# What this task involves
Scan the material for the word "multitask", and copy each line where it shows up.

─── Supplied records

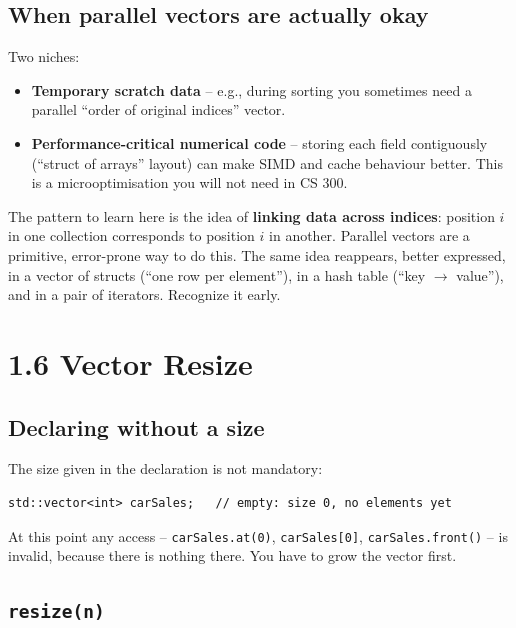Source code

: \documentclass[11pt]{article}
\begin{document}
\subsection{When parallel vectors are actually okay}

Two niches:
\begin{itemize}
    \item \textbf{Temporary scratch data} -- e.g., during sorting you
          sometimes need a parallel ``order of original indices''
          vector.
    \item \textbf{Performance-critical numerical code} -- storing each
          field contiguously (``struct of arrays'' layout) can make
          SIMD and cache behaviour better. This is a microoptimisation
          you will not need in CS 300.
\end{itemize}

\begin{ideabox}
The pattern to learn here is the idea of \textbf{linking data across
indices}: position $i$ in one collection corresponds to position $i$
in another. Parallel vectors are a primitive, error-prone way to do
this. The same idea reappears, better expressed, in a vector of
structs (``one row per element''), in a hash table (``key $\to$
value''), and in a pair of iterators. Recognize it early.
\end{ideabox}

\section{1.6 Vector Resize}

\subsection{Declaring without a size}

The size given in the declaration is not mandatory:
\begin{lstlisting}
std::vector<int> carSales;   // empty: size 0, no elements yet
\end{lstlisting}
At this point any access -- \texttt{carSales.at(0)},
\texttt{carSales[0]}, \texttt{carSales.front()} -- is invalid, because
there is nothing there. You have to grow the vector first.

\subsection{\texttt{resize(n)}}
\end{document}
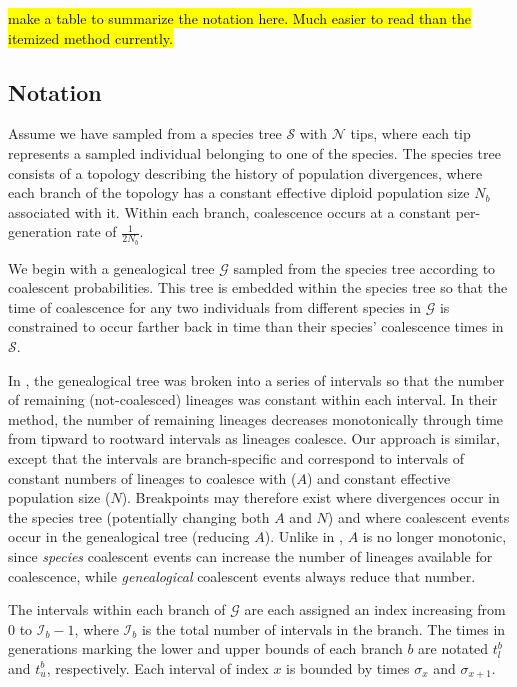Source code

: \documentclass[11pt]{article}
\begin{document}
\hl{make a table to summarize the notation here. Much easier to read than the itemized method currently.}

\subsection{Notation}

Assume we have sampled from a species tree $\mathcal{S}$ with $\mathcal{N}$ tips, where each tip represents a sampled individual belonging to one of the species. The species tree consists of a topology describing the history of population divergences, where each branch of the topology has a constant effective diploid population size $N_b$ associated with it. Within each branch, coalescence occurs at a constant per-generation rate of $\frac{1}{2N_b}$. 

We begin with a genealogical tree $\mathcal{G}$ sampled from the species tree according to coalescent probabilities. This tree is embedded within the species tree so that the time of coalescence for any two individuals from different species in $\mathcal{G}$ is constrained to occur farther back in time than their species' coalescence times in $\mathcal{S}$.

In \citet{deng_distribution_2021}, the genealogical tree was broken into a series of intervals so that the number of remaining (not-coalesced) lineages was constant within each interval. In their method, the number of remaining lineages decreases monotonically through time from tipward to rootward intervals as lineages coalesce. Our approach is similar, except that the intervals are branch-specific and correspond to intervals of constant numbers of lineages to coalesce with ($A$) and constant effective population size ($N$). Breakpoints may therefore exist where divergences occur in the species tree (potentially changing both $A$ and $N$) and where coalescent events occur in the genealogical tree (reducing $A$). Unlike in \citet{deng_distribution_2021}, $A$ is no longer monotonic, since \emph{species} coalescent events can increase the number of lineages available for coalescence, while \emph{genealogical} coalescent events always reduce that number. 

The intervals within each branch of $\mathcal{G}$ are each assigned an index increasing from $0$ to $\mathcal{I}_b-1$, where $\mathcal{I}_b$ is the total number of intervals in the branch. The times in generations marking the lower and upper bounds of each branch $b$ are notated $t_l^b$ and $t_u^b$, respectively. Each interval of index $x$ is bounded by times $\sigma_x$ and $\sigma_{x+1}$.
\end{document}
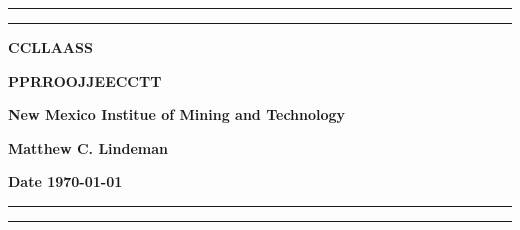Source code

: \documentclass{report}
\begin{document}
\begin{titlepage}
    \begin{center}
        \vspace{0.25cm}
        \hrule
        \vspace{0.1cm}
        \hrule
        \vspace{0.25cm}
        {\LARGE{\textbf{CCLLAASS}}}
        \par
        \vspace{0.25cm}
        {\large{\textbf{PPRROOJJEECCTT}}}
        \par
        \vspace{0.25cm}
        {\large{\textbf{New Mexico Institue of Mining and Technology}}}
        \par
        \vspace{0.25cm}
        {\large{\textbf{Matthew C. Lindeman}}}
        \par
        \vspace{0.25cm}
        {\large{\textbf{Date \today}}}
        \vspace{0.25cm}
        \hrule
        \vspace{0.1cm}
        \hrule
        \vfill
    \end{center}
\end{titlepage}
\end{document}
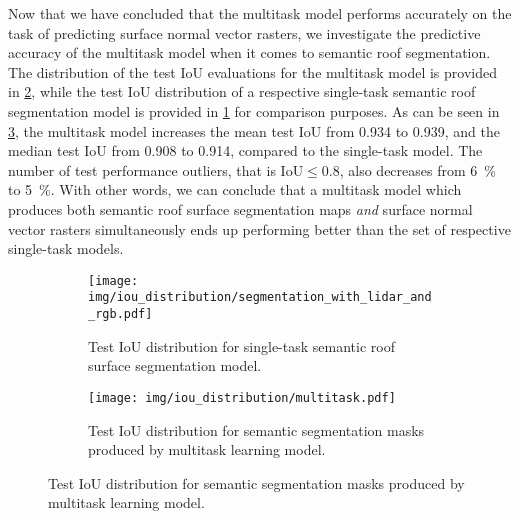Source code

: \newpage
Now that we have concluded that the multitask model performs accurately on the task of predicting surface normal vector rasters, we investigate the predictive accuracy of the multitask model when it comes to semantic roof segmentation.
The distribution of the test IoU evaluations for the multitask model is provided in \cref{fig:multitask-iou-distribution}, while the test IoU distribution of a respective single-task semantic roof segmentation model is provided in \cref{fig:single-task-iou-distribution} for comparison purposes.
As can be seen in \cref{fig:iou-distribution}, the multitask model increases the mean test IoU from \num{0.934} to \num{0.939}, and the median test IoU from \num{0.908} to \num{0.914}, compared to the single-task model.
The number of test performance outliers, that is $\mathrm{IoU} \leq 0.8$, also decreases from \SI{6}{\percent} to \SI{5}{\percent}.
With other words, we can conclude that a multitask model which produces both semantic roof surface segmentation maps \emph{and} surface normal vector rasters simultaneously ends up performing better than the set of respective single-task models.
%
\begin{figure}
  \centering
  \begin{subfigure}{\linewidth}
    \centering
    \texttt{[image: img/iou\_distribution/segmentation\_with\_lidar\_and\_rgb.pdf]}
    \caption{%
      Test IoU distribution for single-task semantic roof surface segmentation model.
    }%
    \label{fig:single-task-iou-distribution}
  \end{subfigure}
  \par\bigskip %
  \begin{subfigure}{\linewidth}
    \centering
    \texttt{[image: img/iou\_distribution/multitask.pdf]}
    \caption{%
      Test IoU distribution for semantic segmentation masks produced by multitask learning model.
    }%
    \label{fig:multitask-iou-distribution}
  \end{subfigure}
  \label{fig:iou-distribution}
\end{figure}

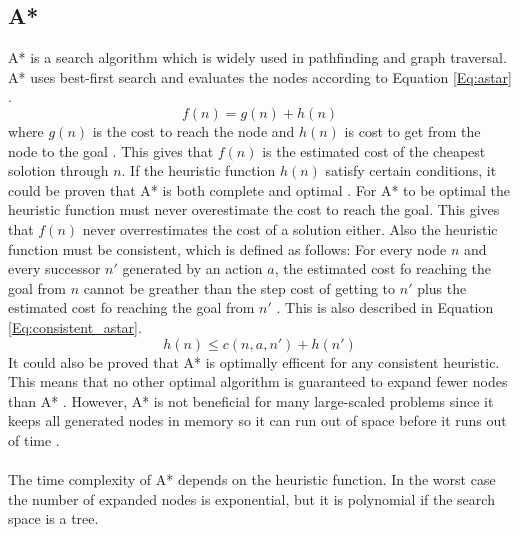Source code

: \subsection{A*}
A* is a search algorithm which is widely used in pathfinding and graph traversal. A* uses best-first search and evaluates the nodes according to Equation \ref{Eq:astar} \citep{astar_ai}. 
\begin{equation}
f(n) = g(n) + h(n)
\label{Eq:astar}
\end{equation}
where $g(n)$ is the cost to reach the node and $h(n)$ is cost to get from the node to the goal \citep{astar_ai}. This gives that $f(n)$ is the estimated cost of the cheapest solotion through $n$. If the heuristic function $h(n)$ satisfy certain conditions, it could be proven that A* is both complete and optimal \citep{astar_ai}. For A* to be optimal the heuristic function must never overestimate the cost to reach the goal. This gives that $f(n)$ never overrestimates the cost of a solution either. Also the heuristic function must be consistent, which is defined as follows: For every node $n$ and every successor $n'$ generated by an action $a$, the estimated cost fo reaching the goal from $n$ cannot be greather than the step cost of getting to $n'$ plus the estimated cost fo reaching the goal from $n'$ \citep{astar_ai}. This is also described in Equation \ref{Eq:consistent_astar}.
\begin{equation}
h(n) \leq c(n, a, n') + h(n')
\label{Eq:consistent_astar}
\end{equation}
It could also be proved that A* is optimally efficent for any consistent heuristic. This means that no other optimal algorithm is guaranteed to expand fewer nodes than A* \citep{astar_ai}. However, A* is not beneficial for many large-scaled problems since it keeps all generated nodes in memory so it can run out of space before it runs out of time \citep{astar_ai}.\\\\
The time complexity of A* depends on the heuristic function. In the worst case the number of expanded nodes is exponential, but it is polynomial if the search space is a tree.
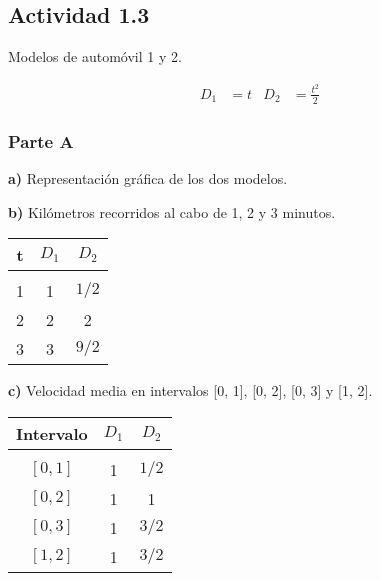 \subsection*{Actividad 1.3}

Modelos de automóvil 1 y 2.

\begin{align*}
    D_1 &= t &
    D_2 &= \frac{t^2}{2}
\end{align*}

\subsubsection*{Parte A}

\textbf{a)} Representación gráfica de los dos modelos.

\begin{center}
\end{center}

\textbf{b)} Kilómetros recorridos al cabo de 1, 2 y 3 minutos.

\begin{center}
\begin{tabular}{ c c c }
	t	&	$D_1$  &   $D_2$  \\
	\hline \\
	1	&	1     &   $1/2$\\	
	2	&	2     &   2\\	
	3	&	3     &   $9/2$\\
    \hline
\end{tabular}
\end{center}

\textbf{c)} Velocidad media en intervalos [0, 1], [0, 2], [0, 3] y [1, 2].

\begin{center}
\begin{tabular}{ c c c }
	Intervalo	&	$D_1$  &   $D_2$ \\
	\hline \\
	$[0, 1]$    &	 1     &   $1/2$ \\	
	$[0, 2]$    &	 1     &   1     \\	
	$[0, 3]$    &	 1     &   $3/2$ \\
    $[1, 2]$    &    1     &   $3/2$ \\
    \hline
\end{tabular}
\end{center}

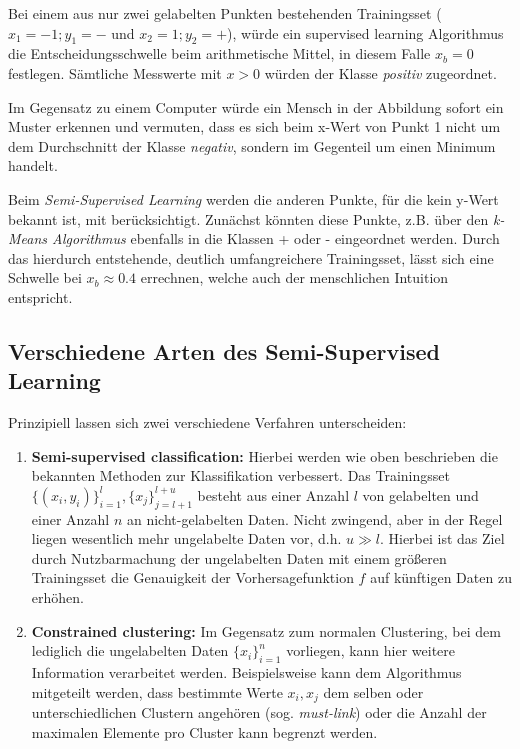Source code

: \documentclass[runningheads,a4paper]{llncs}
\begin{document}
Bei einem aus nur zwei gelabelten Punkten bestehenden Trainingsset ($x_1 = -1; y_1 = -$ und $x_2 = 1; y_2 = +$), würde ein supervised learning Algorithmus die Entscheidungsschwelle beim arithmetische Mittel, in diesem Falle $x_b = 0$ festlegen. Sämtliche Messwerte mit $x > 0$ würden der Klasse \emph{positiv} zugeordnet.

Im Gegensatz zu einem Computer würde ein Mensch in der Abbildung sofort ein Muster erkennen und vermuten, dass es sich beim x-Wert von Punkt 1 nicht um dem Durchschnitt der Klasse \emph{negativ}, sondern im Gegenteil um einen Minimum handelt.

Beim \emph{Semi-Supervised Learning} werden die anderen Punkte, für die kein y-Wert bekannt ist, mit berücksichtigt. Zunächst könnten diese Punkte, z.B. über den \emph{k-Means Algorithmus} ebenfalls in die Klassen + oder - eingeordnet werden. Durch das hierdurch entstehende, deutlich umfangreichere Trainingsset, lässt sich eine Schwelle bei $x_b \approx 0.4$ errechnen, welche auch der menschlichen Intuition entspricht.


\subsection{Verschiedene Arten des Semi-Supervised Learning}


Prinzipiell lassen sich zwei verschiedene Verfahren unterscheiden\cite{zhu_goldberg_2009}: 

\begin{enumerate}

\item \textbf{Semi-supervised classification:} Hierbei werden wie oben beschrieben die bekannten Methoden zur Klassifikation verbessert. Das Trainingsset $\{(x_i, y_i)\}_{i=1}^l, \{x_j\}_{j=l+1}^{l+u}$  besteht aus einer Anzahl $l$ von gelabelten und einer Anzahl $n$ an nicht-gelabelten Daten. Nicht zwingend, aber in der Regel liegen wesentlich mehr ungelabelte Daten vor, d.h. $u \gg l$. Hierbei ist das Ziel durch Nutzbarmachung der ungelabelten Daten mit einem größeren Trainingsset die Genauigkeit der Vorhersagefunktion $f$ auf künftigen Daten zu erhöhen.

\item  \textbf{Constrained clustering:} Im Gegensatz zum normalen Clustering, bei dem lediglich die ungelabelten Daten $\{x_i\}_{i=1}^n$ vorliegen, kann hier weitere Information verarbeitet werden. Beispielsweise kann dem Algorithmus mitgeteilt werden, dass bestimmte Werte $x_i, x_j$ dem selben oder unterschiedlichen Clustern angehören (sog. \emph{must-link}) oder die Anzahl der maximalen Elemente pro Cluster kann begrenzt werden.
  

\end{enumerate}
\end{document}
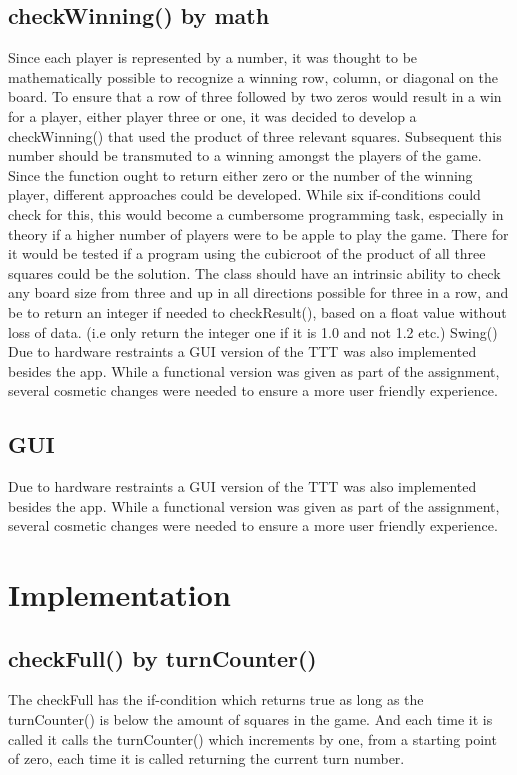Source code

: \documentclass[a4paper,10pt]{article}
\begin{document}
\subsection{checkWinning() by math}
Since each player is represented by a number, it was thought to be mathematically possible to recognize a winning row, column, or diagonal on the board. To ensure that a row of three followed by two zeros would result in a win for a player, either player three or one, it was decided to develop a checkWinning() that used the product of three relevant squares.  Subsequent this number should be transmuted to a winning amongst the players of the game. Since the function ought to return either zero or the number of the winning player, different approaches could be developed.  While six if-conditions could check for this, this would become a cumbersome programming task, especially in theory if a higher number of players were to be apple to play the game.  There for it would be tested if a program using the cubicroot of the product of all three squares could be the solution. The class should have an intrinsic ability to check any board size from three and up in all directions possible for three in a row, and be to return an integer if needed to checkResult(), based on a float value without loss of data.  (i.e only return the integer one if it is 1.0 and not 1.2 etc.)
Swing()
Due to hardware restraints a GUI version of the TTT was also implemented besides the app. While a functional version was given as part of the assignment, several cosmetic changes were needed to ensure a more user friendly experience. 

\subsection{GUI}
Due to hardware restraints a GUI version of the TTT was also implemented besides the app. While a functional version was given as part of the assignment, several cosmetic changes were needed to ensure a more user friendly experience. 
	\section{Implementation}
	\subsection{checkFull() by turnCounter()}
	The checkFull has the if-condition which returns true as long as the turnCounter() is below the amount of squares in the game. And each time it is called it calls the turnCounter() which increments by one, from a starting point of zero, each time it is called returning the current turn number.
	
\end{document}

──────

# Response to the task
Now that we have concluded that the multitask model performs accurately on the task of predicting surface normal vector rasters, we investigate the predictive accuracy of the multitask model when it comes to semantic roof segmentation.
The distribution of the test IoU evaluations for the multitask model is provided in \cref{fig:multitask-iou-distribution}, while the test IoU distribution of a respective single-task semantic roof segmentation model is provided in \cref{fig:single-task-iou-distribution} for comparison purposes.
As can be seen in \cref{fig:iou-distribution}, the multitask model increases the mean test IoU from \num{0.934} to \num{0.939}, and the median test IoU from \num{0.908} to \num{0.914}, compared to the single-task model.
With other words, we can conclude that a multitask model which produces both semantic roof surface segmentation maps \emph{and} surface normal vector rasters simultaneously ends up performing better than the set of respective single-task models.
    \texttt{[image: img/iou\_distribution/multitask.pdf]}
      Test IoU distribution for semantic segmentation masks produced by multitask learning model.
    \label{fig:multitask-iou-distribution}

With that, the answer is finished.